---------- EXERCISE MATERIAL
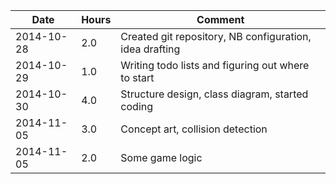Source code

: | Date      | Hours | Comment                                                        |
|-----------|-------|----------------------------------------------------------------|
|2014-10-28 | 2.0   | Created git repository, NB configuration, idea drafting        |
|2014-10-29 | 1.0   | Writing todo lists and figuring out where to start             |
|2014-10-30 | 4.0   | Structure design, class diagram, started coding                |
|2014-11-05 | 3.0   | Concept art, collision detection                               |
|2014-11-05 | 2.0   | Some game logic                                                |
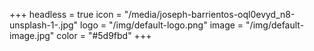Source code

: +++
headless = true
icon = "/media/joseph-barrientos-oql0evyd_n8-unsplash-1-.jpg"
logo = "/img/default-logo.png"
image = "/img/default-image.jpg"
color = "#5d9fbd"
+++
--------------------
Drop every picture and repeat the rest of the entries exactly.

● **RESPONSE TO THE EXERCISE**
Source code

: | Date      | Hours | Comment                                                        |
|-----------|-------|----------------------------------------------------------------|
|2014-10-28 | 2.0   | Created git repository, NB configuration, idea drafting        |
|2014-10-29 | 1.0   | Writing todo lists and figuring out where to start             |
|2014-10-30 | 4.0   | Structure design, class diagram, started coding                |
|2014-11-05 | 3.0   | Concept art, collision detection                               |
|2014-11-05 | 2.0   | Some game logic                                                |
Source code

: +++
headless = true
icon = "/media/joseph-barrientos-oql0evyd_n8-unsplash-1-.jpg"
logo = "/img/default-logo.png"
image = "/img/default-image.jpg"
color = "#5d9fbd"
+++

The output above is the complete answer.